American basketball player (born 1987)

Joshua Alexander (born September 28, 1987) is an American former professional basketball player. He played college basketball at Stephen F. Austin.

==College career==
Alexander was named Southland Conference Freshman of the Year. As a junior, Alexander averaged 16.1 points and 5.8 rebounds per game. He was named Southland Player of the Year as well as First Team All-Southland. Alexander averaged 14.3 points and 5.5 rebounds per game as a senior. He helped the team reach their first NCAA Tournament in 2009. He finished his career with 1,074 points and 684 rebounds.

==Professional career==
In September 2009, Alexander signed his first professional contract with Polonia Warsaw of the Polish Basketball League.
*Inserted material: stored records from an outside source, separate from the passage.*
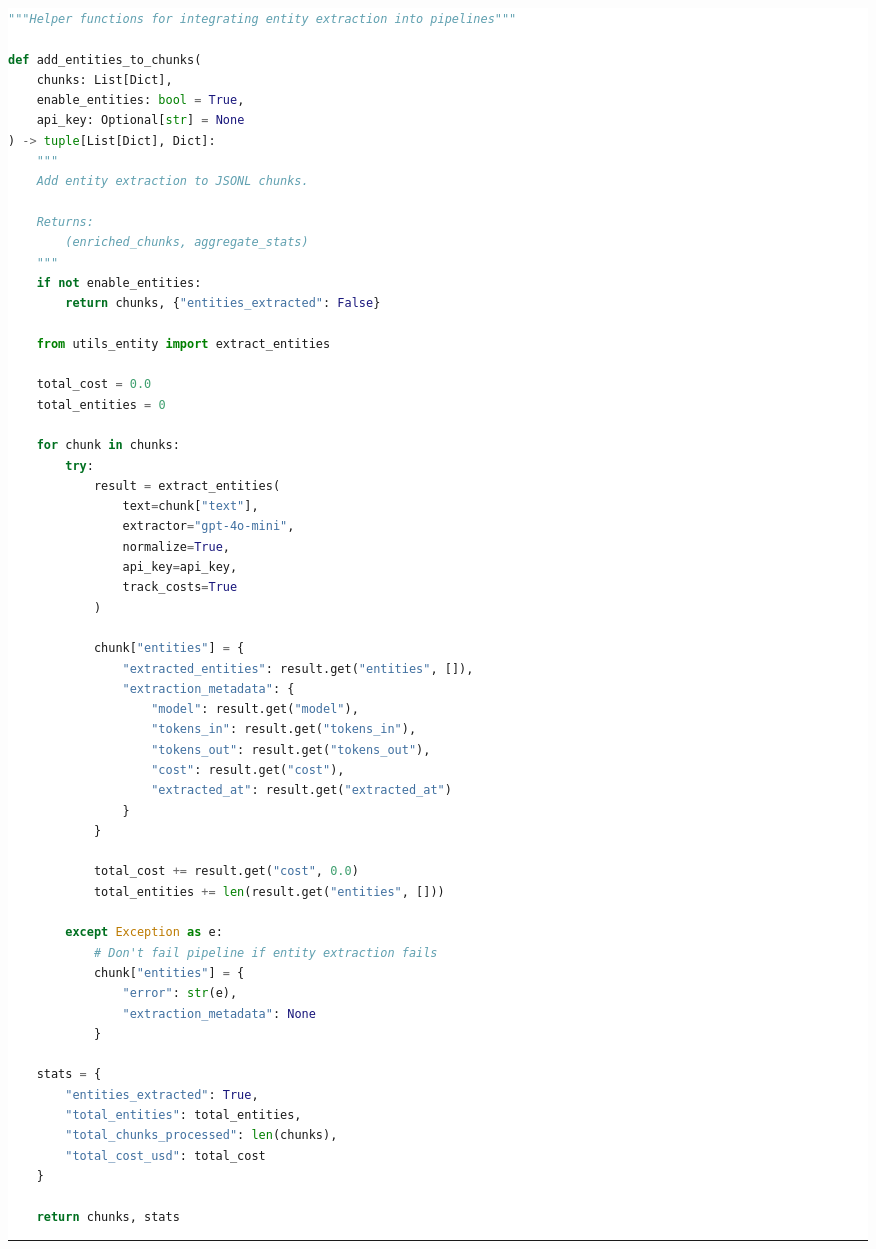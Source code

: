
 ```python
"""Helper functions for integrating entity extraction into pipelines"""

def add_entities_to_chunks(
    chunks: List[Dict],
    enable_entities: bool = True,
    api_key: Optional[str] = None
) -> tuple[List[Dict], Dict]:
    """
    Add entity extraction to JSONL chunks.

    Returns:
        (enriched_chunks, aggregate_stats)
    """
    if not enable_entities:
        return chunks, {"entities_extracted": False}

    from utils_entity import extract_entities

    total_cost = 0.0
    total_entities = 0

    for chunk in chunks:
        try:
            result = extract_entities(
                text=chunk["text"],
                extractor="gpt-4o-mini",
                normalize=True,
                api_key=api_key,
                track_costs=True
            )

            chunk["entities"] = {
                "extracted_entities": result.get("entities", []),
                "extraction_metadata": {
                    "model": result.get("model"),
                    "tokens_in": result.get("tokens_in"),
                    "tokens_out": result.get("tokens_out"),
                    "cost": result.get("cost"),
                    "extracted_at": result.get("extracted_at")
                }
            }

            total_cost += result.get("cost", 0.0)
            total_entities += len(result.get("entities", []))

        except Exception as e:
            # Don't fail pipeline if entity extraction fails
            chunk["entities"] = {
                "error": str(e),
                "extraction_metadata": None
            }

    stats = {
        "entities_extracted": True,
        "total_entities": total_entities,
        "total_chunks_processed": len(chunks),
        "total_cost_usd": total_cost
    }

    return chunks, stats
```

---
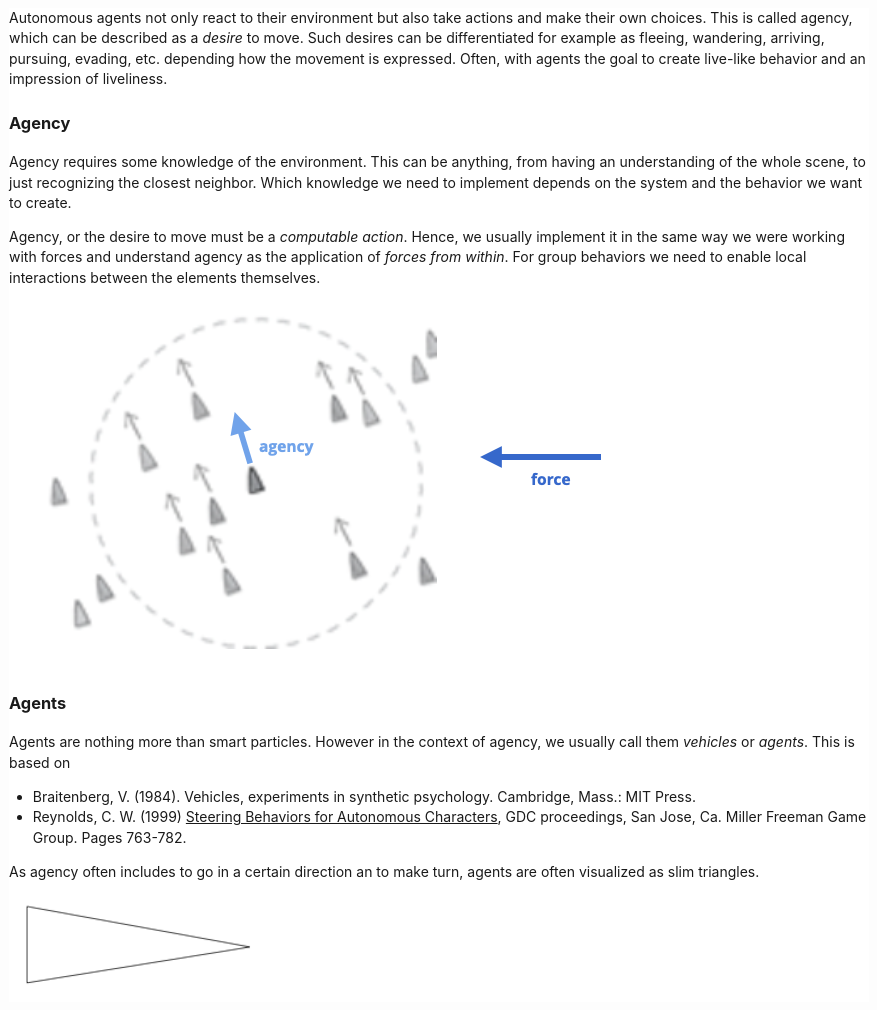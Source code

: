 Autonomous agents not only react to their environment but also take actions and make their own choices. This is called agency, which can be described as a *desire* to move. Such desires can be differentiated for example as fleeing, wandering, arriving, pursuing, evading, etc. depending how the movement is expressed. Often, with agents the goal to create live-like behavior and an impression of liveliness.

### Agency

Agency requires some knowledge of the environment. This can be anything, from having an understanding of the whole scene, to just recognizing the closest neighbor. Which knowledge we need to implement depends on the system and the behavior we want to create.

Agency, or the desire to move must be a *computable action*. Hence, we usually implement it in the same way we were working with forces and understand agency as the application of *forces from within*. For group behaviors we need to enable local interactions between the elements themselves.

![agents_01a](img/08/agents_01a.png)  


### Agents

Agents are nothing more than smart particles. However in the context of agency, we usually call them *vehicles* or *agents*. This is based on 

* Braitenberg, V. (1984). Vehicles, experiments in synthetic psychology. Cambridge, Mass.: MIT Press.
* Reynolds, C. W. (1999) [Steering Behaviors for Autonomous Characters](https://www.red3d.com/cwr/steer/), GDC proceedings, San Jose, Ca. Miller Freeman Game Group. Pages 763-782.

As agency often includes to go in a certain direction an to make turn, agents are often visualized as slim triangles.

![agents_03](img/08/agents_03.png)  
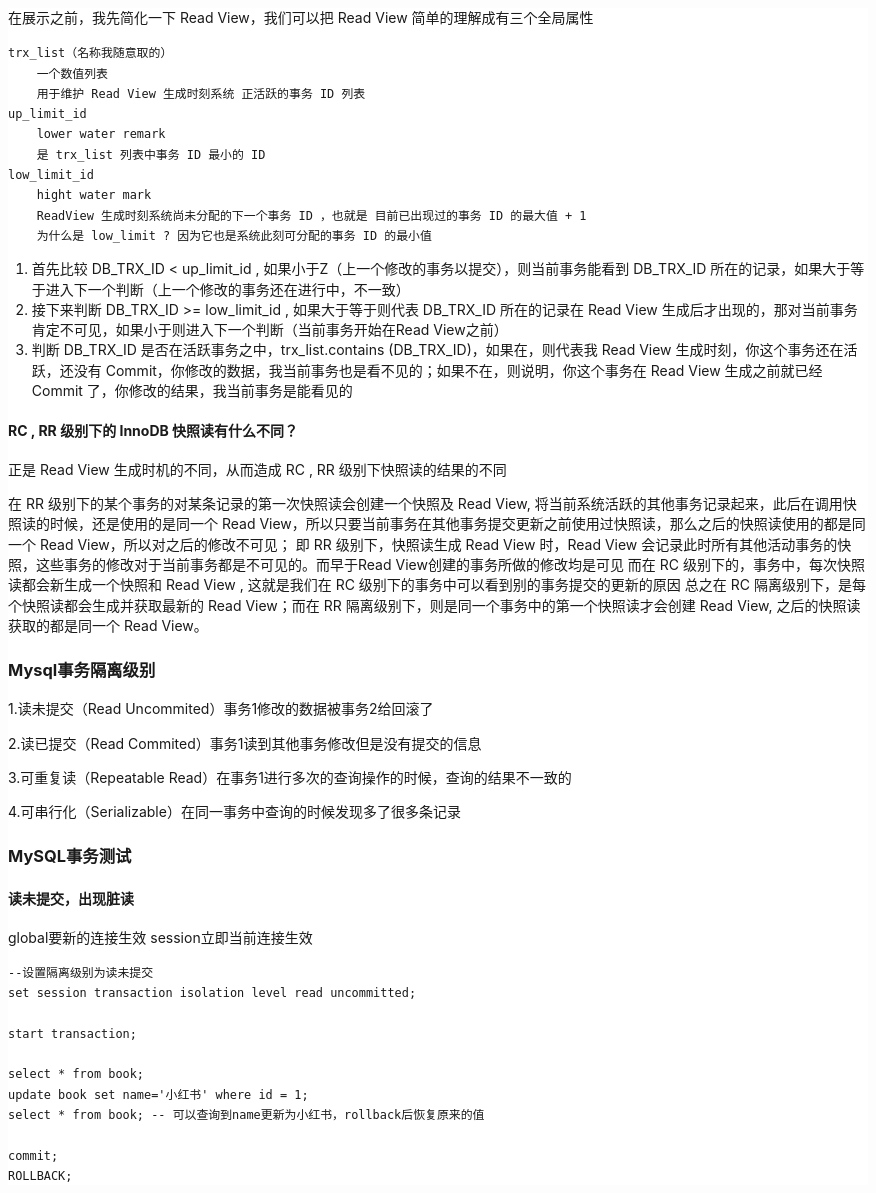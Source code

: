在展示之前，我先简化一下 Read View，我们可以把 Read View 简单的理解成有三个全局属性

```xml
trx_list（名称我随意取的）
	一个数值列表
	用于维护 Read View 生成时刻系统 正活跃的事务 ID 列表
up_limit_id
	lower water remark
	是 trx_list 列表中事务 ID 最小的 ID
low_limit_id
	hight water mark
	ReadView 生成时刻系统尚未分配的下一个事务 ID ，也就是 目前已出现过的事务 ID 的最大值 + 1
	为什么是 low_limit ? 因为它也是系统此刻可分配的事务 ID 的最小值

```

1. 首先比较 DB_TRX_ID < up_limit_id , 如果小于Z（上一个修改的事务以提交），则当前事务能看到 DB_TRX_ID 所在的记录，如果大于等于进入下一个判断（上一个修改的事务还在进行中，不一致）
2. 接下来判断 DB_TRX_ID >= low_limit_id , 如果大于等于则代表 DB_TRX_ID 所在的记录在 Read View 生成后才出现的，那对当前事务肯定不可见，如果小于则进入下一个判断（当前事务开始在Read View之前）
3. 判断 DB_TRX_ID 是否在活跃事务之中，trx_list.contains (DB_TRX_ID)，如果在，则代表我 Read View 生成时刻，你这个事务还在活跃，还没有 Commit，你修改的数据，我当前事务也是看不见的；如果不在，则说明，你这个事务在 Read View 生成之前就已经 Commit 了，你修改的结果，我当前事务是能看见的

#### **RC , RR 级别下的 InnoDB 快照读有什么不同？**

正是 Read View 生成时机的不同，从而造成 RC , RR 级别下快照读的结果的不同

在 RR 级别下的某个事务的对某条记录的第一次快照读会创建一个快照及 Read View, 将当前系统活跃的其他事务记录起来，此后在调用快照读的时候，还是使用的是同一个 Read View，所以只要当前事务在其他事务提交更新之前使用过快照读，那么之后的快照读使用的都是同一个 Read View，所以对之后的修改不可见；
即 RR 级别下，快照读生成 Read View 时，Read View 会记录此时所有其他活动事务的快照，这些事务的修改对于当前事务都是不可见的。而早于Read View创建的事务所做的修改均是可见
而在 RC 级别下的，事务中，每次快照读都会新生成一个快照和 Read View , 这就是我们在 RC 级别下的事务中可以看到别的事务提交的更新的原因
总之在 RC 隔离级别下，是每个快照读都会生成并获取最新的 Read View；而在 RR 隔离级别下，则是同一个事务中的第一个快照读才会创建 Read View, 之后的快照读获取的都是同一个 Read View。



### **Mysql事务隔离级别**

1.读未提交（Read Uncommited）事务1修改的数据被事务2给回滚了

2.读已提交（Read Commited）事务1读到其他事务修改但是没有提交的信息

3.可重复读（Repeatable Read）在事务1进行多次的查询操作的时候，查询的结果不一致的

4.可串行化（Serializable）在同一事务中查询的时候发现多了很多条记录



### MySQL事务测试



#### 读未提交，出现脏读

global要新的连接生效 session立即当前连接生效

```mysql
--设置隔离级别为读未提交
set session transaction isolation level read uncommitted;

start transaction;

select * from book;
update book set name='小红书' where id = 1;
select * from book; -- 可以查询到name更新为小红书，rollback后恢复原来的值

commit;
ROLLBACK;
```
In December 2011, he signed with the Bakken Bears of the Danish league. He was named regular season and tournament MVP after leading the team to the championship. In 2013, Alexander joined Maccabi Be'er Ya'akov of the Israeli National League and averaged 20.2 points per game. For the 2013–14 season, he signed with A.S. Ramat HaSharon and averaged 19.7 points and 7.5 rebounds per game. In August 2014, Alexander signed with BC Orchies of the French Nationale Masculine 1.